Vi também o pessoal nadando costa e descobri que tem como eu nadar igual a eles. Não precisa ser o costas perfeito, como eu imaginava. Eu descobri isso em casa, sentada na cama. Foi no domingo à tarde, era final feminina dos 50 m costas S3. Eu fiquei surpresa. Eu achava que era impossível, não sabia como eles faziam.

Eu já tava pensando em nadar desde a abertura das Paraolimpíadas, já tava na minha cabeça. Mas agora está mais firme. Comentei com todo mundo na hora. A primeira pessoa foi minha mãe, que estava perto de mim. E também com uma amiga minha que é educadora física. Foi pelo whatsapp na hora, ela estava assistindo também.

Já vi três lugares. Um é a USP e pedi para ir conhecer a piscina. Outro lugar é o Centro Paraolímpico, que eu quero conhecer também. E tem um lugar em Bauru que uma pessoa que nadava comigo está com uma equipe de deficientes físicos. Ele me ligou para saber se eu me interesso.

Antes eu duvidava que podia nadar. Talvez, eu duvide ainda. Até eu fazer certinho uma piscina inteira. Às vezes, eu acho que não vou conseguir fazer os 25 metros ou 50 metros de uma vez (os comprimentos de uma piscina semiolímpica e olímpica).

Eu me preocupo de estar numa piscina, afogar e ninguém perceber. É mais este um medo. A minha força pulmonar, a respiração não é igual a de antes. Eu consigo segurar o ar por menos tempo. Antes, em treino, atravessava a piscina sem respirar. Hoje deve dar de 15 a 20 segundos.

Mas sei que a partir do momento que eu me disponho a fazer, tenho que treinar para não ter medo. Se eu tiver medo, não vou conseguir fazer. Estou trabalhando para esta barreira psicológica ser superada. Eu não sei o que espero para daqui a quatro anos. Passei a ter objetivos em curto prazo.
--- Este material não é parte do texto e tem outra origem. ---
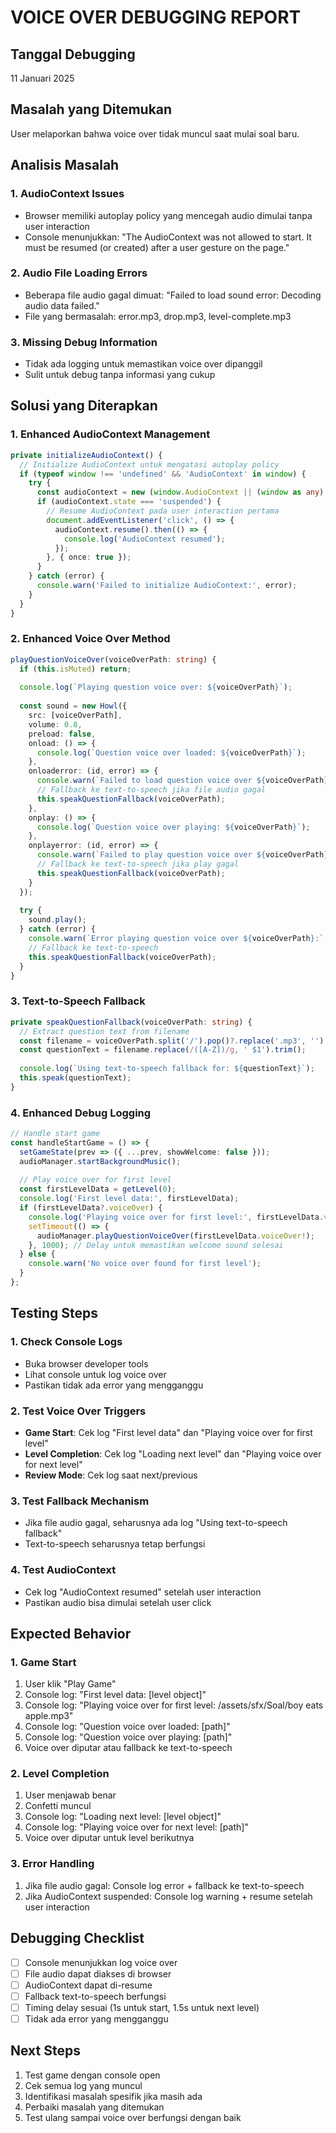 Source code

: # VOICE OVER DEBUGGING REPORT

## Tanggal Debugging
11 Januari 2025

## Masalah yang Ditemukan
User melaporkan bahwa voice over tidak muncul saat mulai soal baru.

## Analisis Masalah

### 1. **AudioContext Issues**
- Browser memiliki autoplay policy yang mencegah audio dimulai tanpa user interaction
- Console menunjukkan: "The AudioContext was not allowed to start. It must be resumed (or created) after a user gesture on the page."

### 2. **Audio File Loading Errors**
- Beberapa file audio gagal dimuat: "Failed to load sound error: Decoding audio data failed."
- File yang bermasalah: error.mp3, drop.mp3, level-complete.mp3

### 3. **Missing Debug Information**
- Tidak ada logging untuk memastikan voice over dipanggil
- Sulit untuk debug tanpa informasi yang cukup

## Solusi yang Diterapkan

### 1. **Enhanced AudioContext Management**
```typescript
private initializeAudioContext() {
  // Initialize AudioContext untuk mengatasi autoplay policy
  if (typeof window !== 'undefined' && 'AudioContext' in window) {
    try {
      const audioContext = new (window.AudioContext || (window as any).webkitAudioContext)();
      if (audioContext.state === 'suspended') {
        // Resume AudioContext pada user interaction pertama
        document.addEventListener('click', () => {
          audioContext.resume().then(() => {
            console.log('AudioContext resumed');
          });
        }, { once: true });
      }
    } catch (error) {
      console.warn('Failed to initialize AudioContext:', error);
    }
  }
}
```

### 2. **Enhanced Voice Over Method**
```typescript
playQuestionVoiceOver(voiceOverPath: string) {
  if (this.isMuted) return;
  
  console.log(`Playing question voice over: ${voiceOverPath}`);
  
  const sound = new Howl({
    src: [voiceOverPath],
    volume: 0.8,
    preload: false,
    onload: () => {
      console.log(`Question voice over loaded: ${voiceOverPath}`);
    },
    onloaderror: (id, error) => {
      console.warn(`Failed to load question voice over ${voiceOverPath}:`, error);
      // Fallback ke text-to-speech jika file audio gagal
      this.speakQuestionFallback(voiceOverPath);
    },
    onplay: () => {
      console.log(`Question voice over playing: ${voiceOverPath}`);
    },
    onplayerror: (id, error) => {
      console.warn(`Failed to play question voice over ${voiceOverPath}:`, error);
      // Fallback ke text-to-speech jika play gagal
      this.speakQuestionFallback(voiceOverPath);
    }
  });
  
  try {
    sound.play();
  } catch (error) {
    console.warn(`Error playing question voice over ${voiceOverPath}:`, error);
    // Fallback ke text-to-speech
    this.speakQuestionFallback(voiceOverPath);
  }
}
```

### 3. **Text-to-Speech Fallback**
```typescript
private speakQuestionFallback(voiceOverPath: string) {
  // Extract question text from filename
  const filename = voiceOverPath.split('/').pop()?.replace('.mp3', '') || '';
  const questionText = filename.replace(/([A-Z])/g, ' $1').trim();
  
  console.log(`Using text-to-speech fallback for: ${questionText}`);
  this.speak(questionText);
}
```

### 4. **Enhanced Debug Logging**
```typescript
// Handle start game
const handleStartGame = () => {
  setGameState(prev => ({ ...prev, showWelcome: false }));
  audioManager.startBackgroundMusic();
  
  // Play voice over for first level
  const firstLevelData = getLevel(0);
  console.log('First level data:', firstLevelData);
  if (firstLevelData?.voiceOver) {
    console.log('Playing voice over for first level:', firstLevelData.voiceOver);
    setTimeout(() => {
      audioManager.playQuestionVoiceOver(firstLevelData.voiceOver!);
    }, 1000); // Delay untuk memastikan welcome sound selesai
  } else {
    console.warn('No voice over found for first level');
  }
};
```

## Testing Steps

### 1. **Check Console Logs**
- Buka browser developer tools
- Lihat console untuk log voice over
- Pastikan tidak ada error yang mengganggu

### 2. **Test Voice Over Triggers**
- **Game Start**: Cek log "First level data" dan "Playing voice over for first level"
- **Level Completion**: Cek log "Loading next level" dan "Playing voice over for next level"
- **Review Mode**: Cek log saat next/previous

### 3. **Test Fallback Mechanism**
- Jika file audio gagal, seharusnya ada log "Using text-to-speech fallback"
- Text-to-speech seharusnya tetap berfungsi

### 4. **Test AudioContext**
- Cek log "AudioContext resumed" setelah user interaction
- Pastikan audio bisa dimulai setelah user click

## Expected Behavior

### 1. **Game Start**
1. User klik "Play Game"
2. Console log: "First level data: [level object]"
3. Console log: "Playing voice over for first level: /assets/sfx/Soal/boy eats apple.mp3"
4. Console log: "Question voice over loaded: [path]"
5. Console log: "Question voice over playing: [path]"
6. Voice over diputar atau fallback ke text-to-speech

### 2. **Level Completion**
1. User menjawab benar
2. Confetti muncul
3. Console log: "Loading next level: [level object]"
4. Console log: "Playing voice over for next level: [path]"
5. Voice over diputar untuk level berikutnya

### 3. **Error Handling**
1. Jika file audio gagal: Console log error + fallback ke text-to-speech
2. Jika AudioContext suspended: Console log warning + resume setelah user interaction

## Debugging Checklist

- [ ] Console menunjukkan log voice over
- [ ] File audio dapat diakses di browser
- [ ] AudioContext dapat di-resume
- [ ] Fallback text-to-speech berfungsi
- [ ] Timing delay sesuai (1s untuk start, 1.5s untuk next level)
- [ ] Tidak ada error yang mengganggu

## Next Steps
1. Test game dengan console open
2. Cek semua log yang muncul
3. Identifikasi masalah spesifik jika masih ada
4. Perbaiki masalah yang ditemukan
5. Test ulang sampai voice over berfungsi dengan baik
Mas gostaria de estar competindo, não vou falar indo para próxima Paraolimpíada porque eu acho que quatro anos é pouco tempo para conseguir chegar neste nível. Mas pelo menos estar treinando sério e competir algumas provas.

Acho que a vida vai ficar melhor voltando para o esporte. Até por ter uma equipe. Mesmo sendo um esporte individual, tem uma equipe e meus melhores amigos até hoje são da natação. Tem muita história junto. Acho que será a mesma coisa. Uma equipe que seja bem unida e amizades novas.